Y entre sus tantas quejas, se quejó de mí toda mi adolescencia. A partir del 8 de junio de 1994, día en que cumplí dieciséis años, mi feliz y pacífica niñez se fue al carajo. No sé por qué ni me importa ya, pues le debo agradecer que eso me hizo fuerte, seguro de mi mismo, independiente, aunque en esos años me dolía y mucho. Mi padre me felicitaba un año por mi cumpleaños; al siguiente me ignoraba épicamente todo el día. Al año siguiente me llenaba de regalos. Y nunca discutí con él. Nunca le levanté la voz. Nunca me quejé. Nunca pude. Solo me quedaba callado.

Un día papá enfermó: la seguridad que mostraba, así como su ímpetu, fueron decayendo. Aún así nunca dejó de trabajar. Todavía en los últimos días de su vida, trabajaba desde su silla de ruedas. Debo decir: un verdadero ejemplo.

Y poco a poco, pian pianito, dejó de lado el reproche y el sarcasmo en su trato a mi.
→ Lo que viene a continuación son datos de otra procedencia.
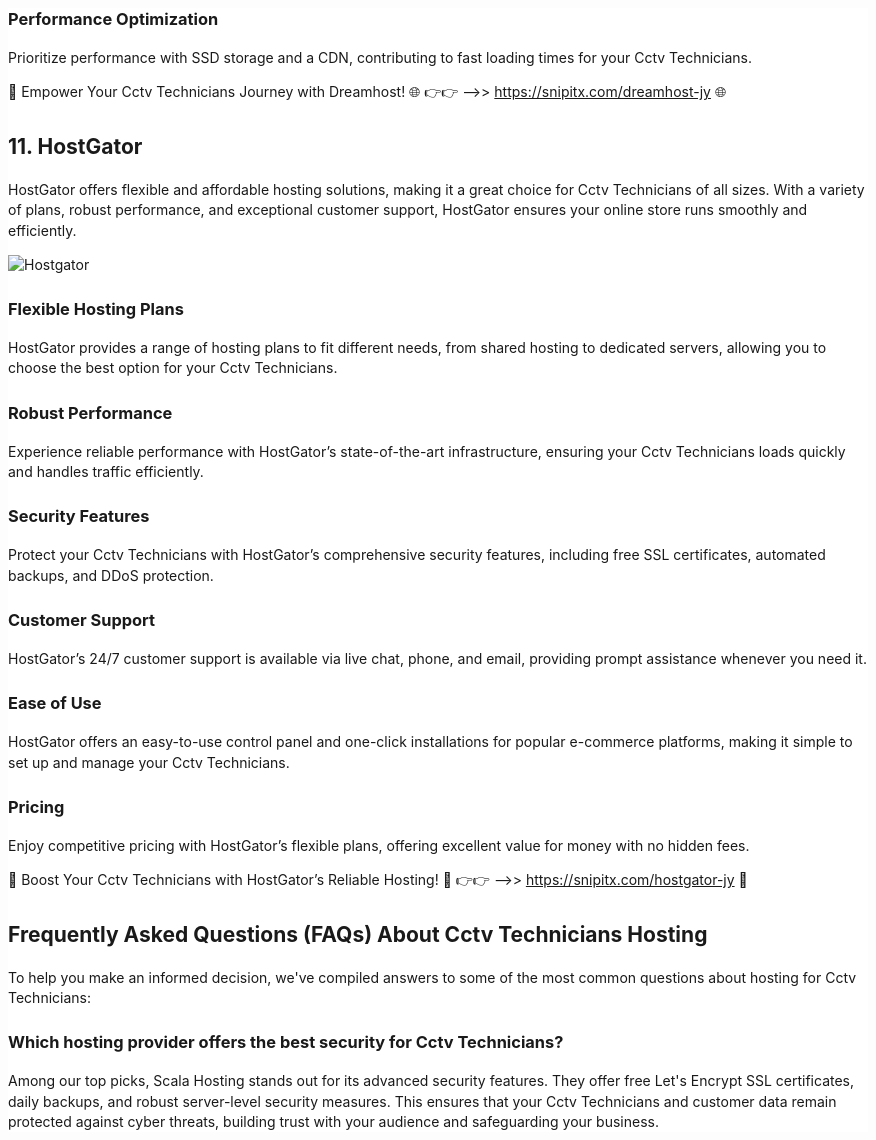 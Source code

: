 ### Performance Optimization
Prioritize performance with SSD storage and a CDN, contributing to fast loading times for your Cctv Technicians.

🚀 Empower Your Cctv Technicians Journey with Dreamhost! 🌐
👉👉 -->> https://snipitx.com/dreamhost-jy 🌐

## 11. HostGator

HostGator offers flexible and affordable hosting solutions, making it a great choice for Cctv Technicians of all sizes. With a variety of plans, robust performance, and exceptional customer support, HostGator ensures your online store runs smoothly and efficiently.

![Hostgator](https://i.imgur.com/SNC0dSu.jpeg "Hostgator Hosting")

### Flexible Hosting Plans
HostGator provides a range of hosting plans to fit different needs, from shared hosting to dedicated servers, allowing you to choose the best option for your Cctv Technicians.

### Robust Performance
Experience reliable performance with HostGator’s state-of-the-art infrastructure, ensuring your Cctv Technicians loads quickly and handles traffic efficiently.

### Security Features
Protect your Cctv Technicians with HostGator’s comprehensive security features, including free SSL certificates, automated backups, and DDoS protection.

### Customer Support
HostGator’s 24/7 customer support is available via live chat, phone, and email, providing prompt assistance whenever you need it.

### Ease of Use
HostGator offers an easy-to-use control panel and one-click installations for popular e-commerce platforms, making it simple to set up and manage your Cctv Technicians.

### Pricing
Enjoy competitive pricing with HostGator’s flexible plans, offering excellent value for money with no hidden fees.

🌟 Boost Your Cctv Technicians with HostGator’s Reliable Hosting! 🚀
👉👉 -->> https://snipitx.com/hostgator-jy 🚀

## Frequently Asked Questions (FAQs) About Cctv Technicians Hosting

To help you make an informed decision, we've compiled answers to some of the most common questions about hosting for Cctv Technicians:

### Which hosting provider offers the best security for Cctv Technicians? 
Among our top picks, Scala Hosting stands out for its advanced security features. They offer free Let's Encrypt SSL certificates, daily backups, and robust server-level security measures. This ensures that your Cctv Technicians and customer data remain protected against cyber threats, building trust with your audience and safeguarding your business.
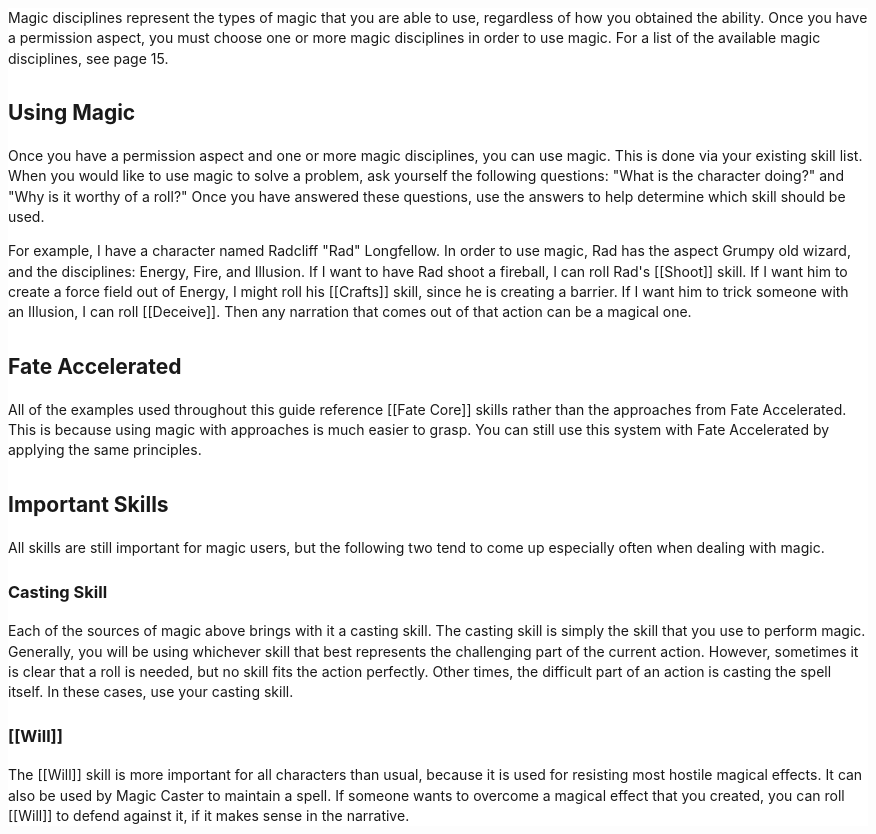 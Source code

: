 Magic disciplines represent the types of magic that you are able to use,
regardless of how you obtained the ability. Once you have a permission
aspect, you must choose one or more magic disciplines in order to use
magic. For a list of the available magic disciplines, see page 15.

## Using Magic

Once you have a permission aspect and one or more magic disciplines, you
can use magic. This is done via your existing skill list. When you would
like to use magic to solve a problem, ask yourself the following
questions: "What is the character doing?" and "Why is it worthy of a
roll?" Once you have answered these questions, use the answers to help
determine which skill should be used.

For example, I have a character named Radcliff "Rad" Longfellow. In
order to use magic, Rad has the aspect Grumpy old wizard, and the
disciplines: Energy, Fire, and Illusion. If I want to have Rad shoot a
fireball, I can roll Rad's [[Shoot]] skill. If I want him to create a force
field out of Energy, I might roll his [[Crafts]] skill, since he is creating
a barrier. If I want him to trick someone with an Illusion, I can roll
[[Deceive]]. Then any narration that comes out of that action can be a
magical one.

## Fate Accelerated

All of the examples used throughout this guide reference [[Fate Core]]
skills rather than the approaches from Fate Accelerated. This is because
using magic with approaches is much easier to grasp. You can still use
this system with Fate Accelerated by applying the same principles.

## Important Skills

All skills are still important for magic users, but the following two
tend to come up especially often when dealing with magic.

### Casting Skill

Each of the sources of magic above brings with it a casting skill. The
casting skill is simply the skill that you use to perform magic.
Generally, you will be using whichever skill that best represents the
challenging part of the current action. However, sometimes it is clear
that a roll is needed, but no skill fits the action perfectly. Other
times, the difficult part of an action is casting the spell itself. In
these cases, use your casting skill.

### [[Will]]

The [[Will]] skill is more important for all characters than usual, because
it is used for resisting most hostile magical effects. It can also be
used by Magic Caster to maintain a spell. If someone wants to overcome a
magical effect that you created, you can roll [[Will]] to defend against it,
if it makes sense in the narrative.

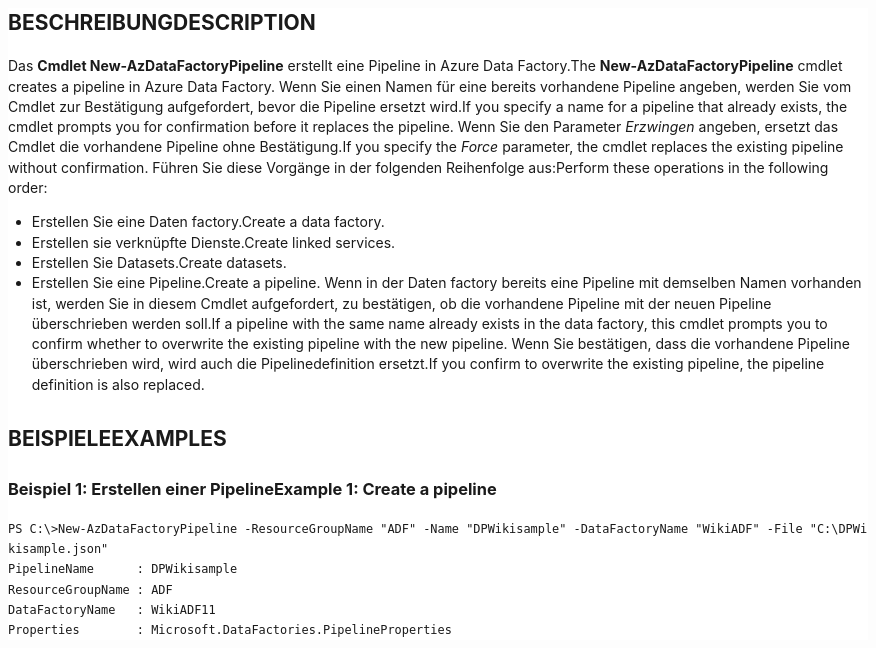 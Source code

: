 ## <span data-ttu-id="0834f-107">BESCHREIBUNG</span><span class="sxs-lookup"><span data-stu-id="0834f-107">DESCRIPTION</span></span>
<span data-ttu-id="0834f-108">Das **Cmdlet New-AzDataFactoryPipeline** erstellt eine Pipeline in Azure Data Factory.</span><span class="sxs-lookup"><span data-stu-id="0834f-108">The **New-AzDataFactoryPipeline** cmdlet creates a pipeline in Azure Data Factory.</span></span>
<span data-ttu-id="0834f-109">Wenn Sie einen Namen für eine bereits vorhandene Pipeline angeben, werden Sie vom Cmdlet zur Bestätigung aufgefordert, bevor die Pipeline ersetzt wird.</span><span class="sxs-lookup"><span data-stu-id="0834f-109">If you specify a name for a pipeline that already exists, the cmdlet prompts you for confirmation before it replaces the pipeline.</span></span>
<span data-ttu-id="0834f-110">Wenn Sie den Parameter *Erzwingen* angeben, ersetzt das Cmdlet die vorhandene Pipeline ohne Bestätigung.</span><span class="sxs-lookup"><span data-stu-id="0834f-110">If you specify the *Force* parameter, the cmdlet replaces the existing pipeline without confirmation.</span></span>
<span data-ttu-id="0834f-111">Führen Sie diese Vorgänge in der folgenden Reihenfolge aus:</span><span class="sxs-lookup"><span data-stu-id="0834f-111">Perform these operations in the following order:</span></span> 
- <span data-ttu-id="0834f-112">Erstellen Sie eine Daten factory.</span><span class="sxs-lookup"><span data-stu-id="0834f-112">Create a data factory.</span></span> 
- <span data-ttu-id="0834f-113">Erstellen sie verknüpfte Dienste.</span><span class="sxs-lookup"><span data-stu-id="0834f-113">Create linked services.</span></span> 
- <span data-ttu-id="0834f-114">Erstellen Sie Datasets.</span><span class="sxs-lookup"><span data-stu-id="0834f-114">Create datasets.</span></span> 
- <span data-ttu-id="0834f-115">Erstellen Sie eine Pipeline.</span><span class="sxs-lookup"><span data-stu-id="0834f-115">Create a pipeline.</span></span>
<span data-ttu-id="0834f-116">Wenn in der Daten factory bereits eine Pipeline mit demselben Namen vorhanden ist, werden Sie in diesem Cmdlet aufgefordert, zu bestätigen, ob die vorhandene Pipeline mit der neuen Pipeline überschrieben werden soll.</span><span class="sxs-lookup"><span data-stu-id="0834f-116">If a pipeline with the same name already exists in the data factory, this cmdlet prompts you to confirm whether to overwrite the existing pipeline with the new pipeline.</span></span>
<span data-ttu-id="0834f-117">Wenn Sie bestätigen, dass die vorhandene Pipeline überschrieben wird, wird auch die Pipelinedefinition ersetzt.</span><span class="sxs-lookup"><span data-stu-id="0834f-117">If you confirm to overwrite the existing pipeline, the pipeline definition is also replaced.</span></span>

## <span data-ttu-id="0834f-118">BEISPIELE</span><span class="sxs-lookup"><span data-stu-id="0834f-118">EXAMPLES</span></span>

### <span data-ttu-id="0834f-119">Beispiel 1: Erstellen einer Pipeline</span><span class="sxs-lookup"><span data-stu-id="0834f-119">Example 1: Create a pipeline</span></span>
```
PS C:\>New-AzDataFactoryPipeline -ResourceGroupName "ADF" -Name "DPWikisample" -DataFactoryName "WikiADF" -File "C:\DPWikisample.json" 
PipelineName      : DPWikisample
ResourceGroupName : ADF
DataFactoryName   : WikiADF11
Properties        : Microsoft.DataFactories.PipelineProperties
```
Una tarde, de regreso del trabajo y desde el asiento del copiloto -sólo conmigo se atrevía a venir de pasajero, pues decía que nadie sabía manejar bien- me dijo seriamente, sin vacilar un instante: “El día que muera, si muero en la casa, háblale al doctor Alatriste; él sabe qué hacer con eso del certificado de defunción. En tal sitio hay dinero para el funeral. No quiero nada aparatoso.” Acto seguido, me dio más instrucciones para el día que él sabía cercano.

No pasaron ni dos meses cuando tuve que cumplir con lo encomendado. Y no lloré en su funeral. No pude. Eso se lo dejamos a los parientes lejanos, a los que tenían algo qué les remordiera la consciencia; mi madre, mi hermana y yo no lloramos. En mi caso, el llanto llegó meses después, en la calle de Venustiano Carranza justo al salir de una zapatería. Vino a mi mente de repente el recuerdo de mi padre, caminando por esa calle. Y supe en ese momento que no tenía nada más que reprocharle, ningún rencor, ni una espina atravesada en mi corazón. Eso sí: no podía ni debía olvidar lo malo; sus errores y defectos me ayudarán a mejorar como persona. A no ser como él ni como mi abuelo; a heredarles solo lo bueno que, a decir verdad, era bastante.

Por eso, por lo malo y lo bueno, gracias papá.